IHT receipts £0.4bn higher than same period last year – HMRC

HM Revenue & Customs (HMRC) data showed that Inheritance Tax (IHT) receipts for April 2023 to February 2024 were £6.8 billion, which is £0.4 billion higher than the same period last year.

The increase of 6.25% means the Treasury is on course to take record receipts of about £7.54billion from IHT in the 2023/24 tax year, after surging to an all-time high of £7.1bn in 2022/23 – a £1billion increase on 2021/22.

Lower receipts in April and May 2020 were due to a temporary issue where HMRC were unable to accept cheques for payment of IHT due to COVID-19, which was resolved, hence the peak in June 2020 receipts. Higher receipts from March 2022 are expected to be due to a combination of higher volumes of wealth transfers following recent IHT-liable deaths, recent rises in asset values, and the government’s March 2021 and Autumn 2022 decisions to maintain the IHT tax free thresholds at their 2020 to 2021 levels up to and including 2027 to 2028, and more information on these decisions are available in the policy papers accompanying the Budget 2021 Finance Bill and the Autumn Finance Bill 2022.

The higher receipts in June 2022, November 2022, June 2023 and October 2023 can be attributed to a small number of higher-value payments than usual, according to the data. Laura Hayward, Tax Partner at professional services and wealth management firm Evelyn Partners, commented:

“The importance and impact of Inheritance Tax is set to grow as there is a massive transfer of wealth in the offing in the next couple of decades. Research shows that the older generations have as much as £2.6trillion of equity tied up in their homes, which the next generation, or the one after, are set to inherit.
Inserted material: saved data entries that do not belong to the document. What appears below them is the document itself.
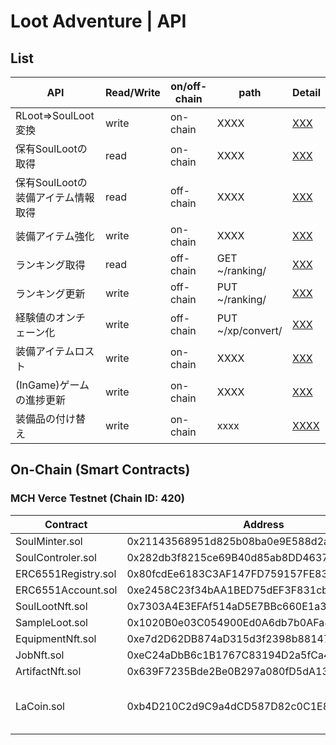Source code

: # Loot Adventure | API

## List
API|Read/Write|on/off-chain|path|Detail
----|-----|-----|-----|-----
RLoot=>SoulLoot変換|write|on-chain|XXXX|[XXX]()
保有SoulLootの取得|read|on-chain|XXXX|[XXX]()
保有SoulLootの装備アイテム情報取得|read|off-chain|XXXX|[XXX]()
装備アイテム強化|write|on-chain|XXXX|[XXX]()
ランキング取得|read|off-chain|GET ~/ranking/|[XXX]()
ランキング更新|write|off-chain|PUT ~/ranking/|[XXX]()
経験値のオンチェーン化|write|off-chain|PUT ~/xp/convert/|[XXX]()
装備アイテムロスト|write|on-chain|XXXX|[XXX]()
(InGame)ゲームの進捗更新|write|on-chain|XXXX|[XXX]()
装備品の付け替え|write|on-chain|xxxx|[XXXX]()

## On-Chain (Smart Contracts)
### MCH Verce Testnet (Chain ID: 420)
Contract | Address | Abstarct 
----|-----|-----
SoulMinter.sol|0x21143568951d825b08ba0e9E588d2acB4a93676c|XX
SoulControler.sol|0x282db3f8215ce69B40d85ab8DD46377BdDE4F5DE|XX
ERC6551Registry.sol|0x80fcdEe6183C3AF147FD759157FE833E5C340FC1|XXX
ERC6551Account.sol |0xe2458C23f34bAA1BED75dEF3F831cb4bD74EFf95|XXX
SoulLootNft.sol    |0x7303A4E3EFAf514aD5E7BBc660E1a32136866971|XXX
SampleLoot.sol     |0x1020B0e03C054900Ed0A6db7b0AFa82a38934E19|XXX
EquipmentNft.sol   |0xe7d2D62DB874aD315d3f2398b881476e2a26Ed4D|xxx
JobNft.sol         |0xeC24aDbB6c1B1767C83194D2a5fCa46797C18CA1|xx
ArtifactNft.sol    |0x639F7235Bde2Be0B297a080fD5dA135a5aD98b4F|xx
LaCoin.sol         |0xb4D210C2d9C9a4dCD587D82c0C1E8e0D592627d1|XP Token used for level up(ERC20)

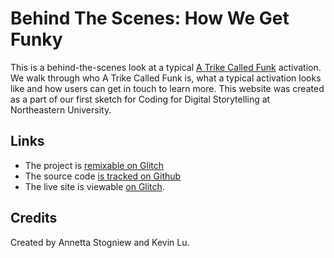 # Behind The Scenes: How We Get Funky

This is a behind-the-scenes look at a typical [A Trike Called Funk](https://www.atrikecalledfunk.com/) activation. We walk through who A Trike Called Funk is, what a typical activation looks like and how users can get in touch to learn more. This website was created as a part of our first sketch for Coding for Digital Storytelling at Northeastern University.

## Links

- The project is [remixable on Glitch](https://glitch.com/edit/#!/scrollama-with-bootstrap-boilerplate](https://glitch.com/edit/#!/big-spring-meeting))
- The source code [is tracked on Github](https://github.com/annettastogniew/a-trike-called-funk)
- The live site is viewable [on Glitch](https://big-spring-meeting.glitch.me).

## Credits

Created by Annetta Stogniew and Kevin Lu.
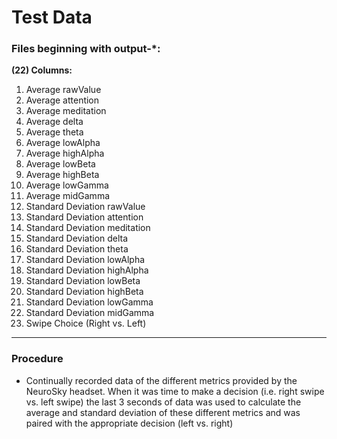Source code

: # Test Data

### Files beginning with output-*:
**(22) Columns:**
>
1. Average rawValue
2. Average attention
3. Average meditation
4. Average delta
5. Average theta
6. Average lowAlpha
7. Average highAlpha
8. Average lowBeta
9. Average highBeta
10. Average lowGamma
11. Average midGamma
12. Standard Deviation rawValue
13. Standard Deviation attention
14. Standard Deviation meditation
15. Standard Deviation delta
16. Standard Deviation theta
17. Standard Deviation lowAlpha
18. Standard Deviation highAlpha
19. Standard Deviation lowBeta
20. Standard Deviation highBeta
21. Standard Deviation lowGamma
22. Standard Deviation midGamma
23. Swipe Choice (Right vs. Left)
----
### Procedure
* Continually recorded data of the different metrics provided by the NeuroSky headset. When it was time to make a decision (i.e. right swipe vs. left swipe) the last 3 seconds of data was used to calculate the average and standard deviation of these different metrics and was paired with the appropriate decision (left vs. right)
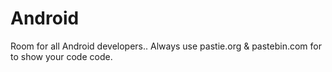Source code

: Android
=======
Room for all Android developers.. Always use pastie.org & pastebin.com for to show your code code.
With nil-rate band allowances currently frozen and shrinking in real terms with inflation, that could lead to an explosion in IHT liabilities, if rules remain the same.

Even without a wave of wealth being transferred, more estates, and more assets in each liable estate, are being dragged over the threshold at which IHT kicks in, which has been frozen at £325,000 since April 2009. The modest property downturn of the last year or so seems be over, so with the residential nil-rate band also frozen at £175,000, the trend of families or individuals with modest levels of wealth mostly held in property being subject to a 40% tax is likely to continue.

Time is running out in this tax year to take advantage of annual gifting allowances but it is still possible to do so, and it is an easy step to take to reduce IHT liability. Unlike ‘potentially exempt transfers’, which could become liable to IHT if the donor dies with seven years, gifting within the annual allowances automatically leaves the estate. It is a good idea though to keep clear records to satisfy any enquiry from HMRC. Moreover, as defined contribution pension pots are very IHT-efficient, some savers might look to use up their annual pension allowance with extra contributions.”